Prosecutors had sought a 40-year term for Mohamed Mohamud, 23, in the 2010 plot that actually was an FBI sting. But U.S. District Court Judge Garr King said Mohamud's youth and remorse for his actions helped lower his sentence.

King said he believes the actions of undercover FBI agents edged into "imperfect entrapment," the idea that though they didn't fully entrap Mohamud in a legal sense, their actions nonetheless encouraged him to commit wrongdoing.

"This is a sad case," King said.

Mohamud was arrested Nov. 26, 2010, after pressing a keypad button on a cellphone that he believed would trigger a massive truck bomb and kill people gathered for the annual holiday event. But the bomb was a fake provided by FBI agents posing as al-Qaida recruiters.

The undercover agents made friends with Mohamud after learning he had written for an online jihadi magazine and exchanged emails with accused terrorists.

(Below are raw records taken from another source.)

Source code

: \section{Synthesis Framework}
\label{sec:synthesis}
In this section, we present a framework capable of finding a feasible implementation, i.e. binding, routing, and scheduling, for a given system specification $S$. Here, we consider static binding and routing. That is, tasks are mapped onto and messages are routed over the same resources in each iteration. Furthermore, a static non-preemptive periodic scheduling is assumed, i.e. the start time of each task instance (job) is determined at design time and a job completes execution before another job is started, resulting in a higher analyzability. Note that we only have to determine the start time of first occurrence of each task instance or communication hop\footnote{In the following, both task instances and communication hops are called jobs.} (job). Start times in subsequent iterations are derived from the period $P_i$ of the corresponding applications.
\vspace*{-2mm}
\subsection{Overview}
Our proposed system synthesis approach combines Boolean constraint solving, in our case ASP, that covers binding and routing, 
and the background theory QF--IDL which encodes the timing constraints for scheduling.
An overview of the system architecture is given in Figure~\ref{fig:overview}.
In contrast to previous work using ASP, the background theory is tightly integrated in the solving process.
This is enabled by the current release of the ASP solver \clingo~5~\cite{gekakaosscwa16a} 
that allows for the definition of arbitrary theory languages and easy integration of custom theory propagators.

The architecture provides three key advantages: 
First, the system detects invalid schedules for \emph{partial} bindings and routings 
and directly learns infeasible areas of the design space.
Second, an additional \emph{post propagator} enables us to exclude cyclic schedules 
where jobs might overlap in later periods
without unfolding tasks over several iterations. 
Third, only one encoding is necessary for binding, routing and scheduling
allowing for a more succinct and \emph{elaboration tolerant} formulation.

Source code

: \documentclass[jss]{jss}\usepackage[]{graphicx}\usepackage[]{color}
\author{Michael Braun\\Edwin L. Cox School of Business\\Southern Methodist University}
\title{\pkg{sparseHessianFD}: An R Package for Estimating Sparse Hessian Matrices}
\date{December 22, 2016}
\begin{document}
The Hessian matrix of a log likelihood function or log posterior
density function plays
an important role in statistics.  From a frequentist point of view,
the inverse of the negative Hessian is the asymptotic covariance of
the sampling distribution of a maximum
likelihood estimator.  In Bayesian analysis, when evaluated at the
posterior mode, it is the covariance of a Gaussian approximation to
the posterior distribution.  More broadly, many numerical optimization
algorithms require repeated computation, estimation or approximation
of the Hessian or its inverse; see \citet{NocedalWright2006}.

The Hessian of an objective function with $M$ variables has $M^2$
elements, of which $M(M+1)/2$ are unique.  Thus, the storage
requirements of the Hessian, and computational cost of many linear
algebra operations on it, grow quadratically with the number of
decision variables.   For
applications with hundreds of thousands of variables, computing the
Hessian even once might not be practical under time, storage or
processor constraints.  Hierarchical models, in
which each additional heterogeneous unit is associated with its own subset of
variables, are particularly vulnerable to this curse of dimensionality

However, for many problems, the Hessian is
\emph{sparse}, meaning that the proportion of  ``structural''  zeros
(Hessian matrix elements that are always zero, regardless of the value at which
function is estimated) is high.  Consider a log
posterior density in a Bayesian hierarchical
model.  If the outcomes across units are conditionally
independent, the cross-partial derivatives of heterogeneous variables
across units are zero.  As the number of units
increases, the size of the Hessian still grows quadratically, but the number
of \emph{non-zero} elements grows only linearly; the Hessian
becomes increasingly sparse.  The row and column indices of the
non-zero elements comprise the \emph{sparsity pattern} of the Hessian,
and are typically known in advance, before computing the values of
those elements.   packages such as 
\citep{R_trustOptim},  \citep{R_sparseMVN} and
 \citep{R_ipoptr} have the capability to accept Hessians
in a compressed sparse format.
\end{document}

King disagreed with defense attorneys who made a last-gasp effort to portray Mohamud's actions as those of a confused teenager who just had his braces removed when first contacted by an FBI agent posing as a member of a terrorist cell.

Mohamud chose the location and timing of the bomb, King said, and when offered the choice to commit peaceful acts of resistance, he instead told the undercover agents he wanted to "become operational."

Mohamud's defense team had sought a term of no more than 10 years, and said he will appeal the sentence.

The former Oregon State University and his parents spoke before he was sentenced.

"The things I said and did were terrible," Mohamud said. "The hardest thing is to go over the (undercover agents') tapes, to see myself, to hear what I was saying."

His mother, Mariam Barre, begged the judge for leniency.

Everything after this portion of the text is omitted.